§ Required action: Wherever a line of the listing holds the string "بودن", copy that line.

--

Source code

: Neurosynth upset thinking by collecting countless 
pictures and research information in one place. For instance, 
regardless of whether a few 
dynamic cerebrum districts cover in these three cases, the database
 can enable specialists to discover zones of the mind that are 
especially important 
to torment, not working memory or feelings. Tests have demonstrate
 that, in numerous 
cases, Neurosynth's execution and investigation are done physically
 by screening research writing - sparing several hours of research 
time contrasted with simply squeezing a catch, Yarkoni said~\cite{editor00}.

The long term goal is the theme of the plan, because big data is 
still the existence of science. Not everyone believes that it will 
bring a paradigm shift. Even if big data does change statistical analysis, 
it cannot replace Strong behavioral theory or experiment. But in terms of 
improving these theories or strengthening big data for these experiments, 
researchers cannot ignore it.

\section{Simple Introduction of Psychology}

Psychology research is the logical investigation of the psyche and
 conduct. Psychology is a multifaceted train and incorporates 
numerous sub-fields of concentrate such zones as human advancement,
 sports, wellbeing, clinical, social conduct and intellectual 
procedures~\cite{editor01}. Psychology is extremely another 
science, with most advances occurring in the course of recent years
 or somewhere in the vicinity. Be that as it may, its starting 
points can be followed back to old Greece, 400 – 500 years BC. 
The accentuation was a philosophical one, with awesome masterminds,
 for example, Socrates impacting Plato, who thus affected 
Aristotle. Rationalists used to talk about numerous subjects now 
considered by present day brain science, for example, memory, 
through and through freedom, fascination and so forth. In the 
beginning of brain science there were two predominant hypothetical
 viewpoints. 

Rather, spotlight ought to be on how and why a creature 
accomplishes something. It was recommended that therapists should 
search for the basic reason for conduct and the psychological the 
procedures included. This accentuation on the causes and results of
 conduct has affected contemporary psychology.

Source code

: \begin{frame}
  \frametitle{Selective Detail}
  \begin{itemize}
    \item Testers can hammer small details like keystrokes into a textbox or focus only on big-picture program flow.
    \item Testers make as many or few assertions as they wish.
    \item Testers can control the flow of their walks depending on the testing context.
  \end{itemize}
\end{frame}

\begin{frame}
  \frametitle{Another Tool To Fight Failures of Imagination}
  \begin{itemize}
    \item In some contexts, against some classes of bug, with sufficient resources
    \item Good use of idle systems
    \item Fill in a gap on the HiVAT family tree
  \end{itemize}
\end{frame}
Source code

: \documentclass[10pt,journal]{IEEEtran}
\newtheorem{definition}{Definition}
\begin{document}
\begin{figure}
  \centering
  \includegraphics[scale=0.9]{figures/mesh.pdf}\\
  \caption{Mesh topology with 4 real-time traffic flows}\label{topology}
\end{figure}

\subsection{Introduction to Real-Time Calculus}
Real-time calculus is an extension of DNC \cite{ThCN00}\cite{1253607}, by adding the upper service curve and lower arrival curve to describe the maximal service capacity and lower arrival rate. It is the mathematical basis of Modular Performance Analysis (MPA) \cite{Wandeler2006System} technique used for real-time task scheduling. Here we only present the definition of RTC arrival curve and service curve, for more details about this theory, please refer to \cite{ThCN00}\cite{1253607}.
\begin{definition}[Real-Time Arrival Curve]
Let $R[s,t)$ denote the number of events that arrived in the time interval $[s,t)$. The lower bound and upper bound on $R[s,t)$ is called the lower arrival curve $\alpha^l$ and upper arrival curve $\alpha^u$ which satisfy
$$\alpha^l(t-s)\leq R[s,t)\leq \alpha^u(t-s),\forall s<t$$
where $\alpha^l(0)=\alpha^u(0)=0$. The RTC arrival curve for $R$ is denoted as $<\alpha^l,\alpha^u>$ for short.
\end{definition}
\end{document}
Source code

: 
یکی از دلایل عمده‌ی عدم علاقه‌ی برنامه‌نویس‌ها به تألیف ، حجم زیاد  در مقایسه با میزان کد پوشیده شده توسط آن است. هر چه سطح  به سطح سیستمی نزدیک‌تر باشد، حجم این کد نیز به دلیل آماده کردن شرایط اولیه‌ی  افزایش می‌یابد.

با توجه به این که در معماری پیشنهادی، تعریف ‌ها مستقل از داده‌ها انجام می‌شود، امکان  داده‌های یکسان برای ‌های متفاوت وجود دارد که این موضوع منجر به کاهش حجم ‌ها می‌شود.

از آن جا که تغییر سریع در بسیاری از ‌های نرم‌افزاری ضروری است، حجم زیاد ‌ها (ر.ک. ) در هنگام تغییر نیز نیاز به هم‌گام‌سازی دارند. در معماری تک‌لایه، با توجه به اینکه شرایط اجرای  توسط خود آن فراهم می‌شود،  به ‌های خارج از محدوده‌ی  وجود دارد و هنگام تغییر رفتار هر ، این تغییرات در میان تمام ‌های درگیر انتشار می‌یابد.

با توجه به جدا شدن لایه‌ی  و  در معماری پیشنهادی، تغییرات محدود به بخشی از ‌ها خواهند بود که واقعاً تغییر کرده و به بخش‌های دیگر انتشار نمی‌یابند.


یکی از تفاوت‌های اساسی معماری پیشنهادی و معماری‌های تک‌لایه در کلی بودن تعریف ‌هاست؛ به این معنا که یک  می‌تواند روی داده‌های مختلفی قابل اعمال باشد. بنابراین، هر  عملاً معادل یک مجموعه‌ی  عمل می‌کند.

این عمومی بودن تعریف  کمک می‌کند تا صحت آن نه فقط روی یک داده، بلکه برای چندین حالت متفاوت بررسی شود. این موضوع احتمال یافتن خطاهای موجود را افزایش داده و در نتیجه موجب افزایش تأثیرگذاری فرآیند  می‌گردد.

--

§ Reply:
یکی از تفاوت‌های اساسی معماری پیشنهادی و معماری‌های تک‌لایه در کلی بودن تعریف ‌هاست؛ به این معنا که یک  می‌تواند روی داده‌های مختلفی قابل اعمال باشد. بنابراین، هر  عملاً معادل یک مجموعه‌ی  عمل می‌کند.
این عمومی بودن تعریف  کمک می‌کند تا صحت آن نه فقط روی یک داده، بلکه برای چندین حالت متفاوت بررسی شود. این موضوع احتمال یافتن خطاهای موجود را افزایش داده و در نتیجه موجب افزایش تأثیرگذاری فرآیند  می‌گردد.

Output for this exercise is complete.